[[ DATA EXTRACT, beginning ]]
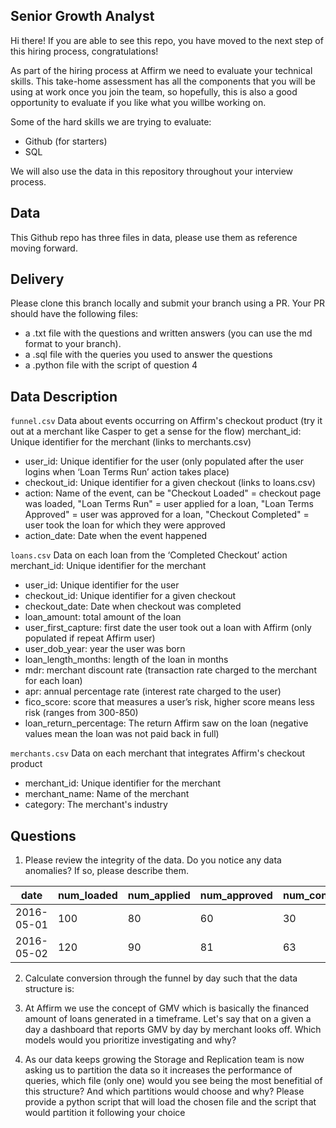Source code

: ## Senior Growth Analyst
Hi there!
If you are able to see this repo, you have moved to the next step of this hiring process, congratulations!

As part of the hiring process at Affirm we need to evaluate your technical skills. This take-home assessment has all the components that you will be using at work once you join the team, so hopefully, this is also a good opportunity to evaluate if you like what you willbe working on.

Some of the hard skills we are trying to evaluate:
* Github (for starters)
* SQL

We will also use the data in this repository throughout your interview process. 

## Data 
This Github repo has three files in data, please use them as reference moving forward.




## Delivery 
Please clone this branch locally and submit your branch using a PR.
Your PR should have the following files:
* a .txt file with the questions and written answers (you can use the md format to your branch). 
* a .sql file with the queries you used to answer the questions
* a .python file with the script of question 4


## Data Description
`funnel.csv`
Data about events occurring on Affirm's checkout product (try it out at a merchant like Casper to get a sense for the flow)
merchant_id: Unique identifier for the merchant (links to merchants.csv) 
* user_id: Unique identifier for the user (only populated after the user logins when ‘Loan Terms Run’ action takes place)
* checkout_id: Unique identifier for a given checkout (links to loans.csv)
* action: Name of the event, can be "Checkout Loaded" = checkout page was loaded, "Loan Terms Run" = user applied for a loan, "Loan Terms Approved" = user was approved for a loan, "Checkout Completed" = user took the loan for which they were approved
* action_date: Date when the event happened

`loans.csv`
Data on each loan from the ‘Completed Checkout’ action
merchant_id: Unique identifier for the merchant
* user_id: Unique identifier for the user 
* checkout_id: Unique identifier for a given checkout 
* checkout_date: Date when checkout was completed
* loan_amount: total amount of the loan
* user_first_capture: first date the user took out a loan with Affirm (only populated if repeat Affirm user)
* user_dob_year: year the user was born
* loan_length_months: length of the loan in months
* mdr: merchant discount rate (transaction rate charged to the merchant for each loan)
* apr: annual percentage rate (interest rate charged to the user)
* fico_score: score that measures a user’s risk, higher score means less risk (ranges from 300-850)
* loan_return_percentage: The return Affirm saw on the loan (negative values mean the loan was not paid back in full)
 
`merchants.csv`
Data on each merchant that integrates Affirm's checkout product
* merchant_id: Unique identifier for the merchant
* merchant_name: Name of the merchant
* category: The merchant's industry



## Questions

1. Please review the integrity of the data. Do you notice any data anomalies? If so, please describe them.


|date      |num_loaded|num_applied|num_approved|num_confirmed|application_rate|approval_rate|confirmation_rate|
|----------|----------|-----------|------------|-------------|----------------|-------------|-----------------|
|2016-05-01|100       |80         |60          |30           |0.8             |0.75         |0.50             |
|2016-05-02|120       |90         |81          |63           |0.75            |0.90         |0.78             |


2. Calculate conversion through the funnel by day such that the data structure is:

3. At Affirm we use the concept of GMV which is basically the financed amount of loans generated in a timeframe. Let's say that on a given a day a dashboard that reports GMV by day by merchant looks off. Which models would you prioritize investigating and why? 

4. As our data keeps growing the Storage and Replication team is now asking us to partition the data so it increases the performance of queries, which file (only one) would you see being the most benefitial of this structure? And which partitions would choose and why? Please provide a python script that will load the chosen file and the script that would partition it following your choice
[[ DATA EXTRACT, end ]]
## REQUIREMENT
Only an exact copy is needed: the lines from the opening of the listing through the line with "Please clone this", both included, minus the pictures.

## RESULT
Source code

: ## Senior Growth Analyst
Hi there!
If you are able to see this repo, you have moved to the next step of this hiring process, congratulations!

As part of the hiring process at Affirm we need to evaluate your technical skills. This take-home assessment has all the components that you will be using at work once you join the team, so hopefully, this is also a good opportunity to evaluate if you like what you willbe working on.

Some of the hard skills we are trying to evaluate:
* Github (for starters)
* SQL

We will also use the data in this repository throughout your interview process. 

## Data 
This Github repo has three files in data, please use them as reference moving forward.




## Delivery 
Please clone this branch locally and submit your branch using a PR.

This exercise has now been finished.